In games AI doesn't really look at the map like the player does. A player may look at things like I have a fleet able to respond to this action. AI is complicated and its limited completing specific tasks. Keep in mind I dont know all the specifics of this AI.
The AI will give orders based on its needs that it sees and in order. So think of it like this.
I have 5 things that needs to be done
1. Send fleet to have a garrison on Planet X
2. Send fleet to destroy player fleet near Mars
3. Search and destroy targets near me
4. Send fleet protect to Earth
It might work these in order and if it has just the fleet ready for orders that you gifted them it might complete the garrison planet x before protect earth.
Once a fleet has its orders it will be stored in a buffer and act on them until they can no longer complete them it finishes the order. Some fleet will just be on sentry. So unless the AI is told to interrupt its order it might fly right past your vulnerable colony ship that stumbled into its sight if its already enroute. This is not always a bad thing because if the AI was reevaluating its orders every turn you would then be able to cheese it by luring it away by putting colony ships just at the edge of its attack range.
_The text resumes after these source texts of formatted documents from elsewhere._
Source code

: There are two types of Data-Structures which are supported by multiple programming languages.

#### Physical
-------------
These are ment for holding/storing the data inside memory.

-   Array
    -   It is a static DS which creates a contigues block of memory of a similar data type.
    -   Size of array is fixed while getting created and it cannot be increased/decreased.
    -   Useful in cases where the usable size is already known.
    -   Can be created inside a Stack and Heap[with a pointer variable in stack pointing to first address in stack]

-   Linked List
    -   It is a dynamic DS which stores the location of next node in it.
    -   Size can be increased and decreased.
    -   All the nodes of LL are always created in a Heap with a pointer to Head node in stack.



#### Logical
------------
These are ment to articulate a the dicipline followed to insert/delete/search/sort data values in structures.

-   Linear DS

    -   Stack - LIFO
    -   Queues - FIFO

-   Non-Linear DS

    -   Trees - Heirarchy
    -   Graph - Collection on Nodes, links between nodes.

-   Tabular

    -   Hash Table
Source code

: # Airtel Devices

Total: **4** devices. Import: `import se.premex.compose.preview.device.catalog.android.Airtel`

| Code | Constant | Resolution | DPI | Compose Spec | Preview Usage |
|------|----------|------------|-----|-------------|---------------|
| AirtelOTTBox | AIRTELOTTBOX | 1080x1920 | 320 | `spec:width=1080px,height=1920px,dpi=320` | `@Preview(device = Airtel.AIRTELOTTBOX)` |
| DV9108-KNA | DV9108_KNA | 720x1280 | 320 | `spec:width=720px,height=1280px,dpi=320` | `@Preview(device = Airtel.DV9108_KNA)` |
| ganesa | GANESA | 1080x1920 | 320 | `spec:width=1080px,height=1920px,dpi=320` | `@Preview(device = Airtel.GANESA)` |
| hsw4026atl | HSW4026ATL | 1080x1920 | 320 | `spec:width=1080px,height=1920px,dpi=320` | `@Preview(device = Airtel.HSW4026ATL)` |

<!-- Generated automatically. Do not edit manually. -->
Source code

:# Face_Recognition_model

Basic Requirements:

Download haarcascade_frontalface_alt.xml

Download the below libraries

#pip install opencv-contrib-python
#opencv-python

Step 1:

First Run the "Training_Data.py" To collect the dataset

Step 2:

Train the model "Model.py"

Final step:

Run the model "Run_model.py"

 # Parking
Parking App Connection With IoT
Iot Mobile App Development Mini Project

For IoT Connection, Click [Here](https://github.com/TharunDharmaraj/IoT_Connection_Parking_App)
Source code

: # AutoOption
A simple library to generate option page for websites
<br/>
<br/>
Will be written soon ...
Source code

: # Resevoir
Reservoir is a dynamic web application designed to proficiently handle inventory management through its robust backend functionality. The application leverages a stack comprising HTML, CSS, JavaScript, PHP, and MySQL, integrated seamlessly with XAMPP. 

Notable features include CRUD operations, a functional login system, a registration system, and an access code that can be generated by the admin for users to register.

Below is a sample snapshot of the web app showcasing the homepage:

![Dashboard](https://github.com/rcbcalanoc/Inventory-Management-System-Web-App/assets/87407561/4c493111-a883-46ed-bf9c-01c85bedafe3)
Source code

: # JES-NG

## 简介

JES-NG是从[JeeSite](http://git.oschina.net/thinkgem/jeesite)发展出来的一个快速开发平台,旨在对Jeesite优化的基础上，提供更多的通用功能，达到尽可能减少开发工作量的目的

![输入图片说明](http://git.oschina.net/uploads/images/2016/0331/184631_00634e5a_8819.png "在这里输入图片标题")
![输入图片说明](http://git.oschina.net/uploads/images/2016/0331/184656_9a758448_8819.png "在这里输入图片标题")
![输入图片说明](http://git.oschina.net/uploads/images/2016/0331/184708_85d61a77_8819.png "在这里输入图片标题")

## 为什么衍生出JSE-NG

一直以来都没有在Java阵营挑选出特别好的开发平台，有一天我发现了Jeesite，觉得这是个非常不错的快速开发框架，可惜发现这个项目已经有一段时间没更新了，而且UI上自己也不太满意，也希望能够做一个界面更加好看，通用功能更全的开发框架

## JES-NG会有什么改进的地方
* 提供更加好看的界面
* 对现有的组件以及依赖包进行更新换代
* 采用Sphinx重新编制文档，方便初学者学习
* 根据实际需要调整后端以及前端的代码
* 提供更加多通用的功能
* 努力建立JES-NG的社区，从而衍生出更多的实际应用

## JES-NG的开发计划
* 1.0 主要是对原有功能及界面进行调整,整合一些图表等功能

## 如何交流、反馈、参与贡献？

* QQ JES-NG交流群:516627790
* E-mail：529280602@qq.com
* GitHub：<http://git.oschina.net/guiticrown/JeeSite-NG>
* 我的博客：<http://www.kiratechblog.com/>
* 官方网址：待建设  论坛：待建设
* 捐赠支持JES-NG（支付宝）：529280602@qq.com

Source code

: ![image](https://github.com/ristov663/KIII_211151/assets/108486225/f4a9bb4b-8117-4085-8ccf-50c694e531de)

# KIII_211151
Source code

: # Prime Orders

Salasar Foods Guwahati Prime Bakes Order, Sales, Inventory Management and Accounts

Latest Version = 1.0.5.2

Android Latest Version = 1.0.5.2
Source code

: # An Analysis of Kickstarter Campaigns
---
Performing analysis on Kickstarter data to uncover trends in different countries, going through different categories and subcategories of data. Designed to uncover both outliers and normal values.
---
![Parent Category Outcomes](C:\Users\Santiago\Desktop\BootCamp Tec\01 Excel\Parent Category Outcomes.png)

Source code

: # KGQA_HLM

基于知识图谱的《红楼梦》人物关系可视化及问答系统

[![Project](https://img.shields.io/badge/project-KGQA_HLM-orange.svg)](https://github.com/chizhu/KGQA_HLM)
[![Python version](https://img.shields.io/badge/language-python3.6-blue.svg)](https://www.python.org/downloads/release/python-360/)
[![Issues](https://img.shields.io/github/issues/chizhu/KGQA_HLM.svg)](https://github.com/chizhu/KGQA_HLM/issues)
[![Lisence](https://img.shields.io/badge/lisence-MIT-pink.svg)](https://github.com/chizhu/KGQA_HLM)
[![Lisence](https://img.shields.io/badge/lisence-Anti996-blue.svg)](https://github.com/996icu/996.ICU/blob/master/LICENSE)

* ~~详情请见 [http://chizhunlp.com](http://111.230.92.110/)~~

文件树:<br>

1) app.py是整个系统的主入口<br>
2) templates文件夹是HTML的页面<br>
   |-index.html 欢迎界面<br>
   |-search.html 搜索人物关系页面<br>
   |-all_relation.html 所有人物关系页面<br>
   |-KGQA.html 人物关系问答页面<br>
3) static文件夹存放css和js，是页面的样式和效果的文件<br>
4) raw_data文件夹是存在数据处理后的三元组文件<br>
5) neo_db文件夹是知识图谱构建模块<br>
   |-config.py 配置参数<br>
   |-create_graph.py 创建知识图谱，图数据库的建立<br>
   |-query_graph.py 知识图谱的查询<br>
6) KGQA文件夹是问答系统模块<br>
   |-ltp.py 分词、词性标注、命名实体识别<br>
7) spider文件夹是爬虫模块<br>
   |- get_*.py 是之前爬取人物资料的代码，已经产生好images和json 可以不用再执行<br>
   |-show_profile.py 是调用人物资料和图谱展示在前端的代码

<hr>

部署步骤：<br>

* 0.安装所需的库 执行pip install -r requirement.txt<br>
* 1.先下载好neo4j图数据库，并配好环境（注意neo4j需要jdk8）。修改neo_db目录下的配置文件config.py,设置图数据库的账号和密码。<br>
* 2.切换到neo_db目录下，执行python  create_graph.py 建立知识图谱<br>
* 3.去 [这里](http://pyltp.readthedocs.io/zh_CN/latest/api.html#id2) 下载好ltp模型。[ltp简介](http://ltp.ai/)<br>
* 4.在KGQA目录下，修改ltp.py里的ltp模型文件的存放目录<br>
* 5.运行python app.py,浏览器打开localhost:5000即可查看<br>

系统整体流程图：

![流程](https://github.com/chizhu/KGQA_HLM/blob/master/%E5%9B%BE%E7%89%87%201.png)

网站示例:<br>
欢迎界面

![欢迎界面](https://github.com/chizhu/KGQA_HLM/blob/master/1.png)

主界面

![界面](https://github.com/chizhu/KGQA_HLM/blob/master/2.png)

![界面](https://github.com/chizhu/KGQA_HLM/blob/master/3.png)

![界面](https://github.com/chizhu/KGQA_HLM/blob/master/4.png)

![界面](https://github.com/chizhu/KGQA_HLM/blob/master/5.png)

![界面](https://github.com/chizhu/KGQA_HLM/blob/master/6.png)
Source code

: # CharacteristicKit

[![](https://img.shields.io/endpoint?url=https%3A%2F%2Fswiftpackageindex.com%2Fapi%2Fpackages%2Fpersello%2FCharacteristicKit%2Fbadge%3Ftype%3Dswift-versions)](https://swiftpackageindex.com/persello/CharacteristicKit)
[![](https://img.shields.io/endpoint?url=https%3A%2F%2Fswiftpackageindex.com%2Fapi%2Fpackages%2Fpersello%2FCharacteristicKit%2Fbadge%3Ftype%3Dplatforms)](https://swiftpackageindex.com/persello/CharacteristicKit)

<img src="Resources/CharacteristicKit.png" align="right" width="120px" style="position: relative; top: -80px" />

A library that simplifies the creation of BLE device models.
The AI designer will sometimes put interrupt to review those orders but AI is will generally always be bad at reactions. Also this costs time and many players don't like long turn times so the AI is sometimes limited how many orders it can review. Gal Civ has a unique problem as the AI is not given total map vision. Some players doubt this but if you watch the AI play using cheats you can see that this is the case. Anyways it might have given all of its orders and then moves its ships and creates a new task but since all the fleets have been already assigned it wont be able to respond to the new task.